After the storm the supermarkets

Tuesday 4th August
It’s nearly twenty to five in the evening and the sun came out briefly for the first time today. There has been today, as people here and my weather widget predicted, a large drop in temperature, ushered in by thunder storms during the night. Something about yesterday evening worked well. It was good to be cooking for myself at at my own timing on this trip, after enjoyable meals made for me. With my chilled white wine the rest of which awaits me in the fridge sited in the huge barn here on the table and the chair provided for me, I was comfortable and I am sure I digested my meal better than those evenings I spent crouching on my low stool or boxes.

But it thundered and rained and rained in the night, in fact for most of the night in three distinct but interconnected storms. Pity, as I had settled quickly into the most comfortable nights sleep so far on this trip. I was prepared for the rain and, apart from some splashing, I and my pile of vestibule belongings stayed dry. I emerged rather blearily into a damp morning and had showered and was heating water for my tea before most people had got up. I think the dog lovers here were apprehensive about the weather for their pets. My neighbour told her her ageing twelve year old dog hyperventilated all night. Without a trusty order of breakfast croissant I was reduced to eating biscuits and some dry baguette from two days ago along with my pleasing green tea. The morning stayed cool and damp (I am seeing blue sky for the first time today) and I headed off down the road for a brisk walk to warm up meeting most of the dog owners walking for a different reason.

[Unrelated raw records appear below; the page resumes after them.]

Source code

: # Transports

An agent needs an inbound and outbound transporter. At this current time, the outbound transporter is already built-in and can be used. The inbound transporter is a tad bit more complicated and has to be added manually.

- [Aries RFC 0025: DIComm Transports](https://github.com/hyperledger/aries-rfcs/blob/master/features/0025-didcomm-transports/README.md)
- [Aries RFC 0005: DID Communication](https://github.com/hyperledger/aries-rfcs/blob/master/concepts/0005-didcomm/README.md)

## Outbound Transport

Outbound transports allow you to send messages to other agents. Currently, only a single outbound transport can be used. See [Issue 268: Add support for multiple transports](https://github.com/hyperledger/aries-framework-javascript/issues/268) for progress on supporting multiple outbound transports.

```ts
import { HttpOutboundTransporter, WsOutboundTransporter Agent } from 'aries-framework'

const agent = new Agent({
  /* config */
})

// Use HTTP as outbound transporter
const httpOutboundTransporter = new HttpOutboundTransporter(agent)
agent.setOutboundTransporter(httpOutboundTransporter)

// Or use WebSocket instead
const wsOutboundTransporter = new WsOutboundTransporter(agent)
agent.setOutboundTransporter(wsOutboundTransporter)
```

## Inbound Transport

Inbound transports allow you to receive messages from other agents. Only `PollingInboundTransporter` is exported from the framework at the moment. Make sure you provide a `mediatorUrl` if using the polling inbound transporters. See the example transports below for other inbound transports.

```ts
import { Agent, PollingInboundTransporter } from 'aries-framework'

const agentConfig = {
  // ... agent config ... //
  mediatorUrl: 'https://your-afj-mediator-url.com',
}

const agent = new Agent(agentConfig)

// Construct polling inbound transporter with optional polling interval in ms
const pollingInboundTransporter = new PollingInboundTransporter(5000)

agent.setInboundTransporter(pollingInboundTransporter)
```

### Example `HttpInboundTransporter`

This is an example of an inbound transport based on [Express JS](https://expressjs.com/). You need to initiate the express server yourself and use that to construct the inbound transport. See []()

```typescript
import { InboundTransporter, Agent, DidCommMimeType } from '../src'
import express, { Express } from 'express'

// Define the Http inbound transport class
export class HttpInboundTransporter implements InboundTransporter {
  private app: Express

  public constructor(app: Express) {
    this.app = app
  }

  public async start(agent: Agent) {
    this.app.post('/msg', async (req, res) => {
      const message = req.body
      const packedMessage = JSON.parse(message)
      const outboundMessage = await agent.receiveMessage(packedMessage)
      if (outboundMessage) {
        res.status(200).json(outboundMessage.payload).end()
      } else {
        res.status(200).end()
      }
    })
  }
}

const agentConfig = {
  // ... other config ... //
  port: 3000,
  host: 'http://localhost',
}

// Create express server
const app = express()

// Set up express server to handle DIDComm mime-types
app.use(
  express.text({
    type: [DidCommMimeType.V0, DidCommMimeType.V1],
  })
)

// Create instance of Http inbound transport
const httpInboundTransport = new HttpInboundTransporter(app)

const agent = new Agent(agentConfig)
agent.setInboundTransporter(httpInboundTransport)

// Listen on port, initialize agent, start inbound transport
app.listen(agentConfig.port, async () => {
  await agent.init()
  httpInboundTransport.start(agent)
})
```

The great thing about this site is having access to a fridge and one that has space in it. The bad thing is it is tricky to move and park the bike here. The two work together in a way. I set off around lunchtime to ride the 7km to Nontron where there are an abundance of supermarkets, three in one small town. My GPS knew the one with the U in it so there we headed. But the mixture of deep gravel and lack of level ground on the site make parking and manoeuvring the bike, even with most of the luggage offloaded, really tricky. And I think probably my greatest fear is looking completely incompetent with my mixture of revving and stalling and heaving the bike backwards. I have a piece of stone under the side stand which I retrieved and intend to keep if I need to move it again, to get pointed in roughly the right direction for my final exit, laden with everything. I bought food hopefully for my remaining three days here which dovetails beautifully with the available fridge which is stuffed with more of my food and chilling wine (I bought two bottles of local rose – let’s see what 4 Euro wine is like) than anyone else’s it seems. If one stony space for a caravan is empty I can manoeuvre the bike round in it to get out, but if it is full then I will need to enlist an unsuspecting camper to help me with another approach, I will make a point of choosing some one young (not some heart attack candidates up there). Then off the few hours west to La Rochelle to stay with Helen for two nights before hitting the road on Sunday to Caen. In the meantime three more nights here, heading off on Friday, just to remind myself of the days.